Fish in these waters include trout, bass, and many other species. They range in size, from fish as small as 5 lb bluegills to as large as 100 lb king salmon.

Salt water fishing occurs in oceans, estuaries, and tidal rivers.

 Fish found in these waters tend to be larger than average freshwater fish. They include snappers, bonefish, striped bass, and tuna. Fish as large as 150 lb sailfish and tarpon, and 500 lb marlin,
can be found.

 

The three most favored methods of fishing in both salt and fresh water are:

 bait fishing 
(the use of live or dead bait placed on a hook),

spin fishing
(the use of metal or plastic lures)

and 
fly-fishing
(the use of feathered lures resembling either insects or small fish)
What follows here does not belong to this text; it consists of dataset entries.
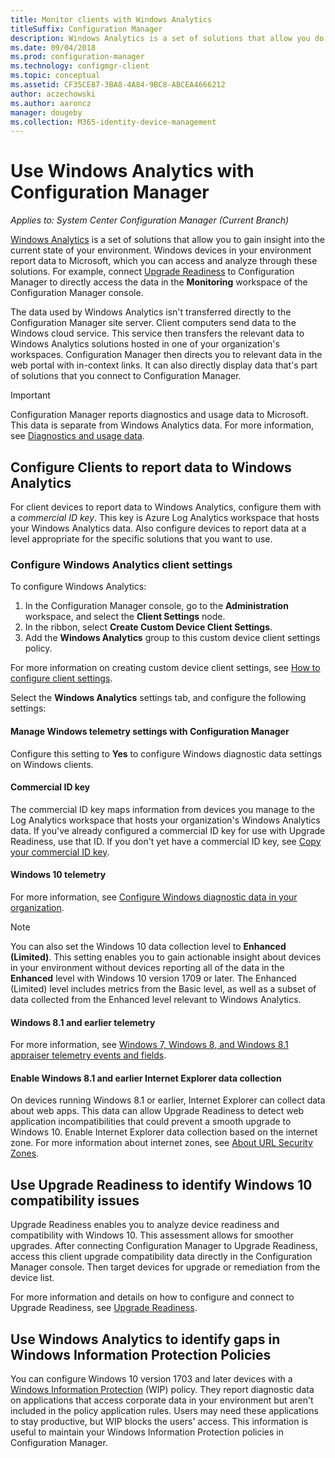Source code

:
 ```yaml
---
title: Monitor clients with Windows Analytics
titleSuffix: Configuration Manager
description: Windows Analytics is a set of solutions that allow you do draw valuable insights into the current state of your environment.
ms.date: 09/04/2018
ms.prod: configuration-manager
ms.technology: configmgr-client
ms.topic: conceptual
ms.assetid: CF35CE87-3BA8-4A84-9BC8-ABCEA4666212
author: aczechowski
ms.author: aaroncz
manager: dougeby
ms.collection: M365-identity-device-management
---
```


# Use Windows Analytics with Configuration Manager

*Applies to: System Center Configuration Manager (Current Branch)*

[Windows Analytics](https://docs.microsoft.com/windows/deployment/update/windows-analytics-overview) is a set of solutions that allow you to gain insight into the current state of your environment. Windows devices in your environment report data to Microsoft, which you can access and analyze through these solutions. For example, connect [Upgrade Readiness](/sccm/core/clients/manage/upgrade-readiness) to Configuration Manager to directly access the data in the **Monitoring** workspace of the Configuration Manager console.

The data used by Windows Analytics isn't transferred directly to the Configuration Manager site server. Client computers send data to the Windows cloud service. This service then transfers the relevant data to Windows Analytics solutions hosted in one of your organization's workspaces. Configuration Manager then directs you to relevant data in the web portal with in-context links. It can also directly display data that's part of solutions that you connect to Configuration Manager.

> [!Important]  
> Configuration Manager reports diagnostics and usage data to Microsoft. This data is separate from Windows Analytics data. For more information, see [Diagnostics and usage data](/sccm/core/plan-design/diagnostics/diagnostics-and-usage-data).  



## Configure Clients to report data to Windows Analytics

For client devices to report data to Windows Analytics, configure them with a *commercial ID key*. This key is Azure Log Analytics workspace that hosts your Windows Analytics data. Also configure devices to report data at a level appropriate for the specific solutions that you want to use. 

### Configure Windows Analytics client settings
To configure Windows Analytics: 
1. In the Configuration Manager console, go to the **Administration** workspace, and select the **Client Settings** node.  
2. In the ribbon, select **Create Custom Device Client Settings**.  
3. Add the **Windows Analytics** group to this custom device client settings policy.  

For more information on creating custom device client settings, see [How to configure client settings](/sccm/core/clients/deploy/configure-client-settings).

Select the **Windows Analytics** settings tab, and configure the following settings:  

#### Manage Windows telemetry settings with Configuration Manager
Configure this setting to **Yes** to configure Windows diagnostic data settings on Windows clients.   

#### Commercial ID key
The commercial ID key maps information from devices you manage to the Log Analytics workspace that hosts your organization's Windows Analytics data. If you've already configured a commercial ID key for use with Upgrade Readiness, use that ID. If you don't yet have a commercial ID key, see [Copy your commercial ID key](https://docs.microsoft.com/windows/deployment/update/windows-analytics-get-started#copy-your-commercial-id-key).

#### Windows 10 telemetry
For more information, see [Configure Windows diagnostic data in your organization](https://docs.microsoft.com/windows/privacy/configure-windows-diagnostic-data-in-your-organization#diagnostic-data-levels).

> [!Note]  
> You can also set the Windows 10 data collection level to **Enhanced (Limited)**. This setting enables you to gain actionable insight about devices in your environment without devices reporting all of the data in the **Enhanced** level with Windows 10 version 1709 or later. The Enhanced (Limited) level includes metrics from the Basic level, as well as a subset of data collected from the Enhanced level relevant to Windows Analytics.

#### Windows 8.1 and earlier telemetry   
For more information, see [Windows 7, Windows 8, and Windows 8.1 appraiser telemetry events and fields](https://go.microsoft.com/fwlink/?LinkID=822965).

#### Enable Windows 8.1 and earlier Internet Explorer data collection
On devices running Windows 8.1 or earlier, Internet Explorer can collect data about web apps. This data can allow Upgrade Readiness to detect web application incompatibilities that could prevent a smooth upgrade to Windows 10. Enable Internet Explorer data collection based on the internet zone. For more information about internet zones, see [About URL Security Zones](https://docs.microsoft.com/previous-versions/windows/internet-explorer/ie-developer/platform-apis/ms537183\(v=vs.85\)).



## Use Upgrade Readiness to identify Windows 10 compatibility issues

Upgrade Readiness enables you to analyze device readiness and compatibility with Windows 10. This assessment allows for smoother upgrades. After connecting Configuration Manager to Upgrade Readiness, access this client upgrade compatibility data directly in the Configuration Manager console. Then target devices for upgrade or remediation from the device list.

For more information and details on how to configure and connect to Upgrade Readiness, see [Upgrade Readiness](/sccm/core/clients/manage/upgrade-readiness).



## Use Windows Analytics to identify gaps in Windows Information Protection Policies

You can configure Windows 10 version 1703 and later devices with a [Windows Information Protection](https://docs.microsoft.com/windows/threat-protection/windows-information-protection/protect-enterprise-data-using-wip) (WIP) policy. They report diagnostic data on applications that access corporate data in your environment but aren't included in the policy application rules. Users may need these applications to stay productive, but WIP blocks the users' access. This information is useful to maintain your Windows Information Protection policies in Configuration Manager.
In all three methods, a fisher chooses a rod, a reel, and line of an appropriate weight and strength.
Lures are chosen that imitate the game fish's prey.

 

 

Once the angler has walked, waded, or boated to an area where fish are found, he or she casts the bait, lure, or fly into the water and then reels it in.
If a fish attacks the bait, the angler attempts to secure the hook in the fish's mouth by
setting the hook
that is,
 The second you feel a tap on the line lower the rod tip, reel up the slack and sharply jerk the rod upward lifting the rod in a quick, powerful motion so that the hook lodges in the fish's mouth.
The fishing rod bends and the reel releases line when the fish attempts to flee, but when the fish rests, the angler can bring it closer by reeling in the line. When the fish is brought close enough, the angler captures it with a net or other tool, such as a gaff.

Related Article:
Fighting Your Fish

If the fish is not to be kept for food, an angler will examine it for a few moments (always keeping it underwater), unhook it, and release it.
see Catch and Release

 

The best fishing occurs in spring and fall, when fish are most active, either searching for prey or reproducing.
Although they may be caught during winter and summer, fish are generally more sluggish then and less apt to chase an angler's lure.

Several other factors influence fishing. 
Water temperature is important, as different species are more active at different temperature levels.
Also, if a fish's natural prey is nearby, that fish will be active. 
Some fish, particularly in salt water, move to different areas depending upon the phase of the moon and the levels of the ocean tides.
Weather affects game fish activity, as fish are more likely to search for food before and after bad weather, when the water is disturbed.

Fishing Hot Spots

Normally fish will hide around cover.
Cover can be anything from weeds, trees, logs, and rocks.
Don't be afraid to cast into this good stuff.  Most strikes will occur on the drop, when the lure passes by the cover, or bumps into the cover.
You may lose a few lures when fishing cover but you're bound to catch more fish.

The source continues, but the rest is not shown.